2013年5月30日木曜日

ブラック企業の増幅

 ブラック企業とは何か?
 一言で言えば、労働基準法を守らない、または意図的に労働基準法を無視している企業のことです。
 例えば、「見なし残業」。これは新卒の学生がよく引っかかります。基本給に残業代が含まれており、残業しても基本給に含まれているので、残業手当は出ません。これが労働基準法に違反するかは、微妙なところもありますが、良心的な企業ならば、最初から明示しておくところでしょう。法の盲点を利用した手口です。
 その他、休憩時間がない、これも労働基準法違反です。また労働基準法では、勤務時間は、例えば商業であれば、開店のための準備時間を含むことになっていますが、ブラック企業では含まれません。当然、実際の勤務時間は長くなります。
 普通、ブラック企業には労働組合がありませんので、就職した新人は相談する仲間のいません。孤立した状態に追い込まれます。人間は孤立すると、異常な精神状態に追い込まれます。本当は、労働側の弁護士や、その他の制度を利用したり、仲間作りをするといいと思うのですが、学校で労働組合のことを学ぶわけでもありません。大学の経済学部で教わる労働経済学(新古典派系)では、労働組合が労働市場を硬直化させるので、悪だと教える教師もいますので、最悪です。結局、孤立して自主退職します。

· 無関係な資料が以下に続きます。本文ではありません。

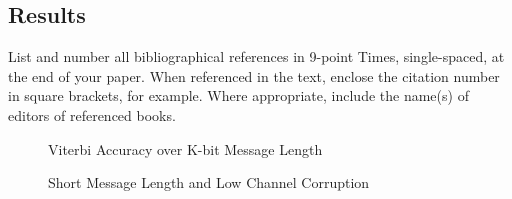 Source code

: \documentclass[10pt,twocolumn,letterpaper]{article}
\begin{document}
\subsection{Results}
List and number all bibliographical references in 9-point Times,
single-spaced, at the end of your paper. When referenced in the text,
enclose the citation number in square brackets, for
example.  Where appropriate, include the name(s) of
editors of referenced books.

\begin{figure}[t]
\begin{center}
\end{center}
   \caption{Viterbi Accuracy over K-bit Message Length}
\end{figure}


\begin{figure}[t]
\begin{center}
\end{center}
   \caption{Short Message Length and Low Channel Corruption}
\end{figure}
\end{document}
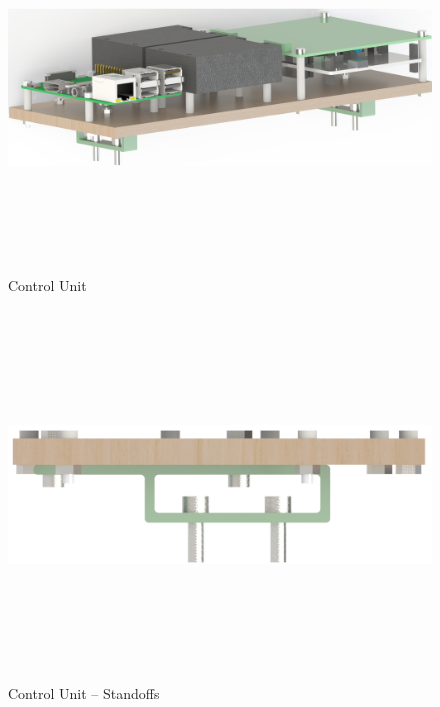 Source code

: \begin{figure}[H]   %
	\centering \includegraphics[width=6in, height=3.85in, keepaspectratio]{figures/control_unit.png}
	\caption{Control Unit}	\label{fig:control_unit}
\end{figure}

\begin{figure}[H]   %
	\centering \includegraphics[width=6in, height=3.85in, keepaspectratio]{figures/control_unit_standoffs.png}
	\caption{Control Unit -- Standoffs}	\label{fig:control_unit_standoffs}
\end{figure}
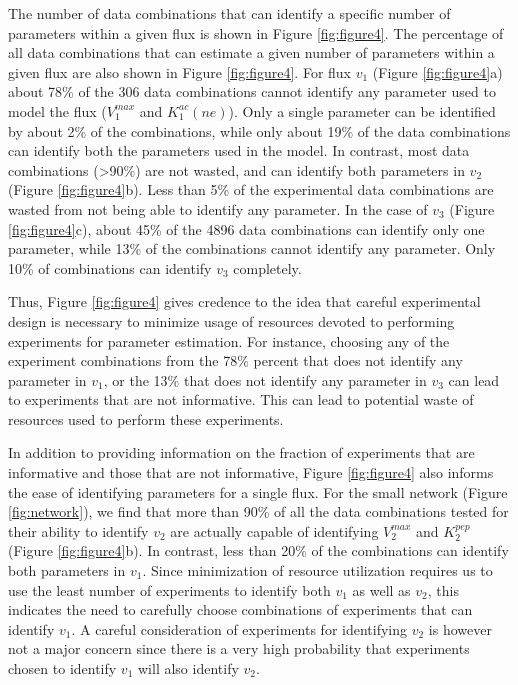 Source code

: \documentclass[10pt]{article}
\begin{document}
	The number of data combinations that can identify a specific number of parameters within a given flux is shown in Figure \ref{fig:figure4}. The percentage of all data combinations that can estimate a given number of parameters within a given flux are also shown in Figure \ref{fig:figure4}. For flux $v_1$ (Figure \ref{fig:figure4}a) about 78\% of the 306 data combinations cannot identify any parameter used to model the flux ($V_1^{max}$ and $K_1^{ac}(ne)$). Only a single parameter can be identified by about 2\% of the combinations, while only about 19\% of the data combinations can identify both the parameters used in the model. 	
	In contrast, most data combinations (>90\%) are not wasted, and can identify both parameters in $v_2$ (Figure \ref{fig:figure4}b). Less than 5\% of the experimental data combinations are wasted from not being able to identify any parameter. In the case of $v_3$ (Figure \ref{fig:figure4}c), about 45\% of the 4896 data combinations can identify only one parameter, while 13\% of the combinations cannot identify any parameter. Only 10\% of combinations can identify $v_3$ completely. 
	
	Thus, Figure \ref{fig:figure4} gives credence to the idea that careful experimental design is necessary to minimize usage of resources devoted to performing experiments for parameter estimation. For instance, choosing any of the experiment combinations from the 78\% percent that does not identify any parameter in $v_1$, or the 13\% that does not identify any parameter in $v_3$ can lead to experiments that are not informative. This can lead to potential waste of resources used to perform these experiments.	 
	
	In addition to providing information on the fraction of experiments that are informative and those that are not informative, Figure \ref{fig:figure4} also informs the ease of identifying parameters for a single flux. For the small network (Figure \ref{fig:network}), we find that more than 90\% of all the data combinations tested for their ability to identify $v_2$ are actually capable of identifying $V_2^{max}$ and $K_2^{pep}$ (Figure \ref{fig:figure4}b). In contrast, less than 20\% of the combinations can identify both parameters in $v_1$. Since minimization of resource utilization requires us to use the least number of experiments to identify both $v_1$ as well as $v_2$, this indicates the need to carefully choose combinations of experiments that can identify $v_1$. A careful consideration of experiments for identifying $v_2$ is however not a major concern since there is a very high probability that experiments chosen to identify $v_1$ will also identify $v_2$. 	
	
\end{document}
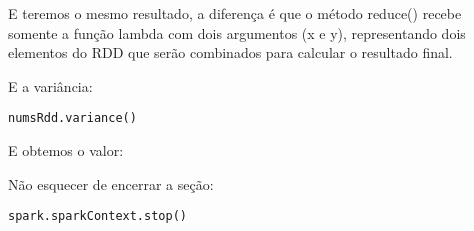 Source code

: E teremos o mesmo resultado, a diferença é que o método reduce() recebe somente a função lambda com dois argumentos (x e y), representando dois elementos do RDD que serão combinados para calcular o resultado final. 

E a variância:
\begin{lstlisting}[]
numsRdd.variance()
\end{lstlisting}

E obtemos o valor: \\
{}

Não esquecer de encerrar a seção:
\begin{lstlisting}[]
spark.sparkContext.stop()
\end{lstlisting}

\clearpage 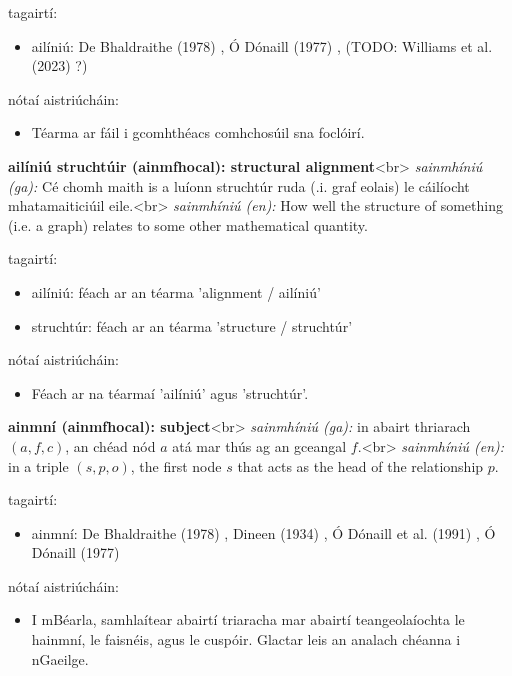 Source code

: \documentclass{article}
\begin{document}
tagairtí:
\begin{itemize}
	\item ailíniú: De Bhaldraithe (1978) \cite{de-bhaldraithe}, Ó Dónaill (1977) \cite{odonaill}, (TODO: Williams et al. (2023) \cite{storchiste}?)
\end{itemize}

nótaí aistriúcháin:
\begin{itemize}
	\item Téarma ar fáil i gcomhthéacs comhchosúil sna foclóirí.
\end{itemize}


\textbf{ailíniú struchtúir (ainmfhocal): structural alignment}<br>
\textit{sainmhíniú (ga):} Cé chomh maith is a luíonn struchtúr ruda (.i. graf eolais) le cáilíocht mhatamaiticiúil eile.<br>
\textit{sainmhíniú (en):} How well the structure of something (i.e. a graph) relates to some other mathematical quantity.

tagairtí:
\begin{itemize}
	\item ailíniú: féach ar an téarma 'alignment / ailíniú'
	\item struchtúr: féach ar an téarma 'structure / struchtúr'
\end{itemize}

nótaí aistriúcháin:
\begin{itemize}
	\item Féach ar na téarmaí 'ailíniú' agus 'struchtúr'.
\end{itemize}


\textbf{ainmní (ainmfhocal): subject}<br>
\textit{sainmhíniú (ga):} in abairt thriarach $(a,f,c)$, an chéad nód $a$ atá mar thús ag an gceangal $f$.<br>
\textit{sainmhíniú (en):} in a triple $(s,p,o)$, the first node $s$ that acts as the head of the relationship $p$.

tagairtí:
\begin{itemize}
	\item ainmní: De Bhaldraithe (1978) \cite{de-bhaldraithe}, Dineen (1934) \cite{dineen}, Ó Dónaill et al. (1991) \cite{focloir-beag}, Ó Dónaill (1977) \cite{odonaill}
\end{itemize}

nótaí aistriúcháin:
\begin{itemize}
	\item I mBéarla, samhlaítear abairtí triaracha mar abairtí teangeolaíochta le hainmní, le faisnéis, agus le cuspóir. Glactar leis an analach chéanna i nGaeilge.
\end{itemize}
\end{document}

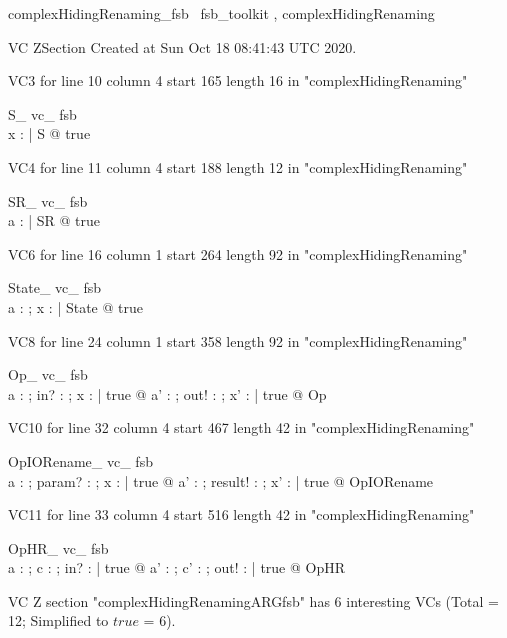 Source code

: \documentclass{article}
\begin{document}

\begin{zsection}	 \SECTION complexHidingRenaming\_fsb \parents~fsb\_toolkit , complexHidingRenaming
\end{zsection}

VC ZSection Created at Sun Oct 18 08:41:43 UTC 2020.

VC3 for line 10 column 4 start 165 length 16 in "complexHidingRenaming"
\begin{theorem}{ S\_ vc\_ fsb}\\
 \exists x : \nat | S @ true \\

\end{theorem}

VC4 for line 11 column 4 start 188 length 12 in "complexHidingRenaming"
\begin{theorem}{ SR\_ vc\_ fsb}\\
 \exists a : \nat | SR @ true \\

\end{theorem}

VC6 for line 16 column 1 start 264 length 92 in "complexHidingRenaming"
\begin{theorem}{ State\_ vc\_ fsb}\\
 \exists a : \nat ; x : \nat | State @ true \\

\end{theorem}

VC8 for line 24 column 1 start 358 length 92 in "complexHidingRenaming"
\begin{theorem}{ Op\_ vc\_ fsb}\\
 \forall a : \nat ; in? : \nat ; x : \nat | true @ \exists a' : \nat ; out! : \nat ; x' : \nat | true @ Op \\

\end{theorem}

VC10 for line 32 column 4 start 467 length 42 in "complexHidingRenaming"
\begin{theorem}{ OpIORename\_ vc\_ fsb}\\
 \forall a : \nat ; param? : \nat ; x : \nat | true @ \exists a' : \nat ; result! : \nat ; x' : \nat | true @ OpIORename \\

\end{theorem}

VC11 for line 33 column 4 start 516 length 42 in "complexHidingRenaming"
\begin{theorem}{ OpHR\_ vc\_ fsb}\\
 \forall a : \nat ; c : \nat ; in? : \nat | true @ \exists a' : \nat ; c' : \nat ; out! : \nat | true @ OpHR \\

\end{theorem}



 VC Z section "complexHidingRenamingARGfsb" has $6$ interesting VCs (Total = 12; Simplified to $true$ = 6).



\end{document}
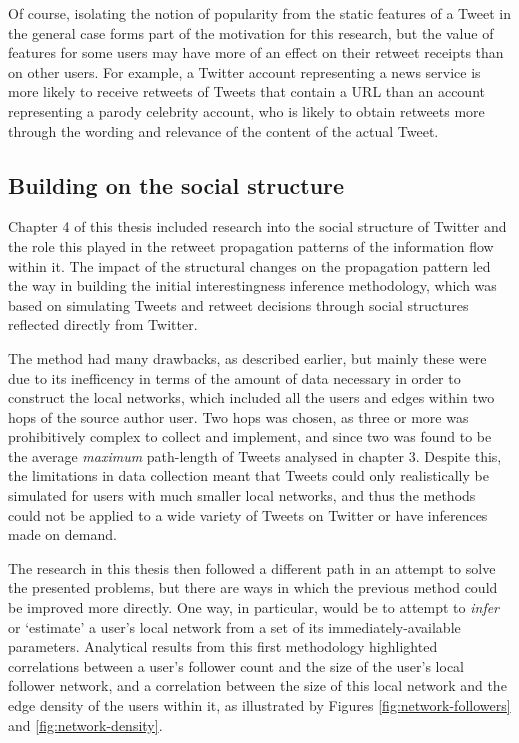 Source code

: Of course, isolating the notion of popularity from the static features of a Tweet in the general case forms part of the motivation for this research, but the value of features for some users may have more of an effect on their retweet receipts than on other users. For example, a Twitter account representing a news service is more likely to receive retweets of Tweets that contain a URL than an account representing a parody celebrity account, who is likely to obtain retweets more through the wording and relevance of the content of the actual Tweet.


\subsection{Building on the social structure}
Chapter 4 of this thesis included research into the social structure of Twitter and the role this played in the retweet propagation patterns of the information flow within it. The impact of the structural changes on the propagation pattern led the way in building the initial interestingness inference methodology, which was based on simulating Tweets and retweet decisions through social structures reflected directly from Twitter.

The method had many drawbacks, as described earlier, but mainly these were due to its inefficency in terms of the amount of data necessary in order to construct the local networks, which included all the users and edges within two hops of the source author user. Two hops was chosen, as three or more was prohibitively complex to collect and implement, and since two was found to be the average \textit{maximum} path-length of Tweets analysed in chapter 3. Despite this, the limitations in data collection meant that Tweets could only realistically be simulated for users with much smaller local networks, and thus the methods could not be applied to a wide variety of Tweets on Twitter or have inferences made on demand.

The research in this thesis then followed a different path in an attempt to solve the presented problems, but there are ways in which the previous method could be improved more directly. One way, in particular, would be to attempt to \textit{infer} or `estimate' a user's local network from a set of its immediately-available parameters. Analytical results from this first methodology highlighted correlations between a user's follower count and the size of the user's local follower network, and a correlation between the size of this local network and the edge density of the users within it, as illustrated by Figures \ref{fig:network-followers} and \ref{fig:network-density}.

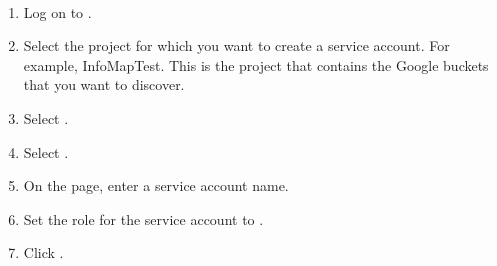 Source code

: \documentclass[letterpaper,10pt,english]{sphinxmanual}
\begin{document}
\paragraph{}
\label{\detokenize{mcdmp_app_ug:creating-a-service-account}}\label{\detokenize{mcdmp_app_ug:create-service-account}}
\begin{enumerate}
\item {} 
Log on to .

\item {} 
Select the project for which you want to create a service account. For example, InfoMapTest. This is the project that contains the Google buckets that you want to discover.

\begin{figure}[htbp]
\centering

\noindent{}
\end{figure}

\item {} 
Select .

\begin{figure}[htbp]
\centering

\noindent{}
\end{figure}

\item {} 
Select .

\item {} 
On the  page, enter a service account name.

\item {} 
Set the role for the service account to .

\begin{figure}[htbp]
\centering

\noindent{}
\end{figure}

\item {} 
Click .

\end{enumerate}
\end{document}

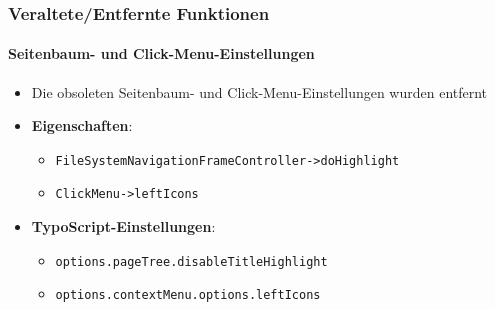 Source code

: 
\begin{frame}[fragile]
	\frametitle{Veraltete/Entfernte Funktionen}
	\framesubtitle{Seitenbaum- und Click-Menu-Einstellungen}

	\begin{itemize}

		\item Die obsoleten Seitenbaum- und Click-Menu-Einstellungen wurden entfernt
		\item \textbf{Eigenschaften}:

		\begin{itemize}
			\item \texttt{FileSystemNavigationFrameController->doHighlight}
			\item \texttt{ClickMenu->leftIcons}
		\end{itemize}

		\item \textbf{TypoScript-Einstellungen}:

		\begin{itemize}
			\item \texttt{options.pageTree.disableTitleHighlight}
			\item \texttt{options.contextMenu.options.leftIcons}
		\end{itemize}

	\end{itemize}

\end{frame}


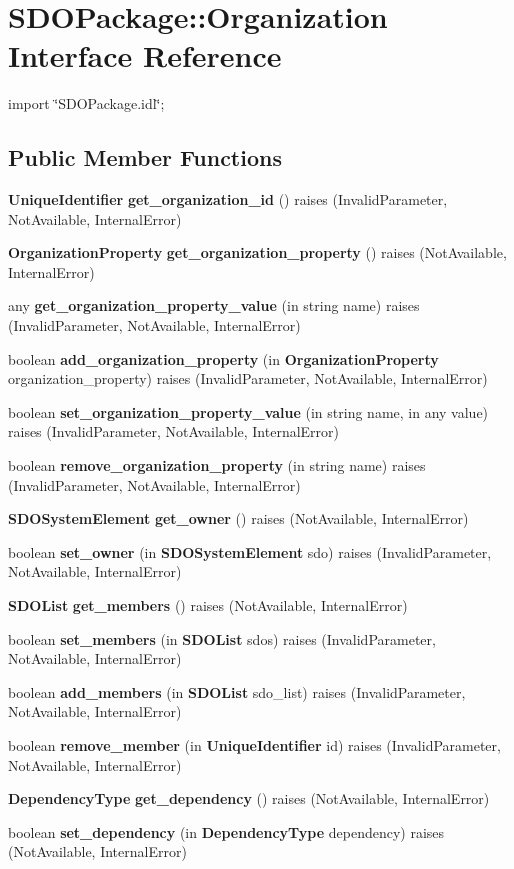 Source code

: \section{SDOPackage::Organization Interface Reference}
\label{interfaceSDOPackage_1_1Organization}


{\ttfamily import \char`\"{}SDOPackage.idl\char`\"{};}

\subsection*{Public Member Functions}
\begin{DoxyCompactItemize}
\item 
{\bf UniqueIdentifier} {\bf get\_\-organization\_\-id} ()  raises (InvalidParameter, NotAvailable, InternalError)
\item 
{\bf OrganizationProperty} {\bf get\_\-organization\_\-property} ()  raises (NotAvailable, InternalError)
\item 
any {\bf get\_\-organization\_\-property\_\-value} (in string name)  raises (InvalidParameter, NotAvailable, InternalError)
\item 
boolean {\bf add\_\-organization\_\-property} (in {\bf OrganizationProperty} organization\_\-property)  raises (InvalidParameter, NotAvailable, InternalError)
\item 
boolean {\bf set\_\-organization\_\-property\_\-value} (in string name, in any value)  raises (InvalidParameter, NotAvailable, InternalError)
\item 
boolean {\bf remove\_\-organization\_\-property} (in string name)  raises (InvalidParameter, NotAvailable, InternalError)
\item 
{\bf SDOSystemElement} {\bf get\_\-owner} ()  raises (NotAvailable, InternalError)
\item 
boolean {\bf set\_\-owner} (in {\bf SDOSystemElement} sdo)  raises (InvalidParameter, NotAvailable, InternalError)
\item 
{\bf SDOList} {\bf get\_\-members} ()  raises (NotAvailable, InternalError)
\item 
boolean {\bf set\_\-members} (in {\bf SDOList} sdos)  raises (InvalidParameter, NotAvailable, InternalError)
\item 
boolean {\bf add\_\-members} (in {\bf SDOList} sdo\_\-list)  raises (InvalidParameter, NotAvailable, InternalError)
\item 
boolean {\bf remove\_\-member} (in {\bf UniqueIdentifier} id)  raises (InvalidParameter, NotAvailable, InternalError)
\item 
{\bf DependencyType} {\bf get\_\-dependency} ()  raises (NotAvailable, InternalError)
\item 
boolean {\bf set\_\-dependency} (in {\bf DependencyType} dependency)  raises (NotAvailable, InternalError)
\end{DoxyCompactItemize}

 それでは、労働基準法には、意味がないのか? 注意しなければならないのは、労働者が権利意識をもって労働基準法に違反していることを訴えない限り、当局は動かないという事実です。ちょっと違う領域のことですが、警察もよほど重大な犯罪でないかぎり動かず、日常のいざこざなどを取り締まるわけではないのと似ています。
 ブラック企業にとっては、従業員の一部がやめようが痛くも痒くもありません。現在のような就職状況では代わりはいくらでもいるからです。つまり社会全体がブラック化しているからです。
 昔、ケインズ以前にケインズと同じことを言った偉大な経済学者、M・カレツキは、企業者は、労働者が力を得ることを政治的に好まないため、高い失業率を欲すると言いました。これは少なくともブラック企業には完全に当てはまります。
 これをなくすためには、労働者が権利意識を持つこと、失業率を下げること、怪しい労働経済学者の言う事を聞かないことなど、いくつかの点が重要です。